Column | The Indian super family
The Hindu
In the US, there is a first family, but in India, we believe in family first.
In the United States it’s hard to run for high political office without a photogenic family in tow. The only unmarried American president ever was James Buchanan (1857-1861).
In India it’s never really been an issue. Congress party president Rahul Gandhi is unmarried. Former prime minister Atal Behari Vajpayee was a bachelor with an unusual living arrangement involving a longtime partner and her family. It didn’t faze the electorate. Current Prime Minister Narendra Modi came to power touting his lack of immediate family as an electoral asset. It was a guarantee, he said, that he would never go down the dynastic route and favour his children.

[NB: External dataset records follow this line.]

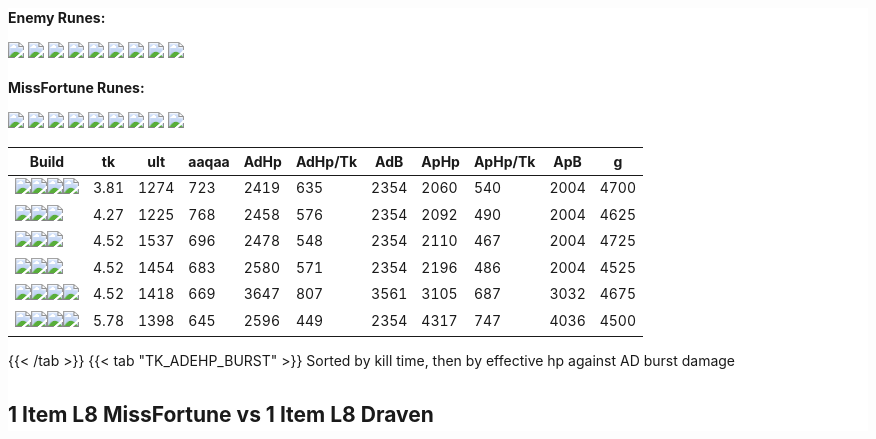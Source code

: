 

**Enemy Runes:**





![](/Styles/Precision/LethalTempo/LethalTempo.png)
![](/Styles/Precision/Triumph.png)
![](/Styles/Precision/LegendBloodline/LegendBloodline.png)
![](/Styles/Sorcery/LastStand/LastStand.png)
![](/Styles/Domination/EyeballCollection/EyeballCollection.png)
![](/Styles/Domination/TreasureHunter/TreasureHunter.png)
![](/StatMods/StatModsAttackSpeedIcon.png)
![](/StatMods/StatModsAdaptiveForceIcon.png)
![](/StatMods/StatModsArmorIcon.png)



**MissFortune Runes:**


![](/Styles/Sorcery/ArcaneComet/ArcaneComet.png)
![](/Styles/Sorcery/ManaflowBand/ManaflowBand.png)
![](/Styles/Sorcery/AbsoluteFocus/AbsoluteFocus.png)
![](/Styles/Sorcery/GatheringStorm/GatheringStorm.png)
![](/Styles/Domination/EyeballCollection/EyeballCollection.png)
![](/Styles/Domination/TreasureHunter/TreasureHunter.png)
![](/StatMods/StatModsAdaptiveForceIcon.png)
![](/StatMods/StatModsAdaptiveForceIcon.png)
![](/StatMods/StatModsArmorIcon.png)





 Build |tk|ult|aaqaa|AdHp|AdHp/Tk|AdB|ApHp|ApHp/Tk|ApB|g
-|-|-|-|-|-|-|-|-|-|-
![](/item/6672.png)![](/item/1053.png)![](/item/1055.png)![](/item/1036.png)|3.81|1274|723|2419|635|2354|2060|540|2004|4700
![](/item/3153.png)![](/item/1055.png)![](/item/1037.png)|4.27|1225|768|2458|576|2354|2092|490|2004|4625
![](/item/3074.png)![](/item/1055.png)![](/item/1037.png)|4.52|1537|696|2478|548|2354|2110|467|2004|4725
![](/item/3072.png)![](/item/1055.png)![](/item/1037.png)|4.52|1454|683|2580|571|2354|2196|486|2004|4525
![](/item/6673.png)![](/item/1055.png)![](/item/1037.png)![](/item/1036.png)|4.52|1418|669|3647|807|3561|3105|687|3032|4675
![](/item/3156.png)![](/item/1053.png)![](/item/1055.png)![](/item/1036.png)|5.78|1398|645|2596|449|2354|4317|747|4036|4500
{{< /tab >}}
{{< tab "TK_ADEHP_BURST" >}}
Sorted by kill time, then by effective hp against AD burst damage
## 1 Item L8 MissFortune vs 1 Item L8 Draven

Now that political rival Lalu Prasad Yadav has made a jibe about Modi’s lack of family, the Prime Minister has cleverly turned it on its head just as he had once done with the “chaiwala” sneer. His supporters are rallying around him putting up signs calling themselves “Modi ka parivar”. “140 crore people in the country are my family,” said the Prime Minister.
At one time, I thought that Americans were obsessed about their presidential families because their own families were falling apart around them. Fewer people were getting married, divorce rates were climbing, and conservatives were complaining that the only people who seemed to really want to get married were same-sex couples. Saving the family had become a political preoccupation.
America might have a first family but India firmly believes in family first.
The great Ambani pre-wedding bash was as much about glitzy excess as it was about projecting a wholesome Indian family for the world at large. It doesn’t matter if brothers feud over business empires as long as the family sings and dandiyas together while celebrity stars play second fiddle. They were the extras in this grand family affair. And family values look better when wrapped in Tarun Tahiliani.
Meanwhile, at the other end of the spectrum, we have a very different super wealthy family. Narayana Murthy and Sudha Murty have much to be proud of, including her recent nomination to the Rajya Sabha, but lately people seem to worship them as the living murtis of the simple family. Every other day, I get a gushing WhatsApp forward showing the Murthys doing simple aam aadmi family things together. People rhapsodise about them going to the market or getting an ice cream as if they are witnessing minor miracles. Simply rich is one thing, but so rich and yet so simple is quite another.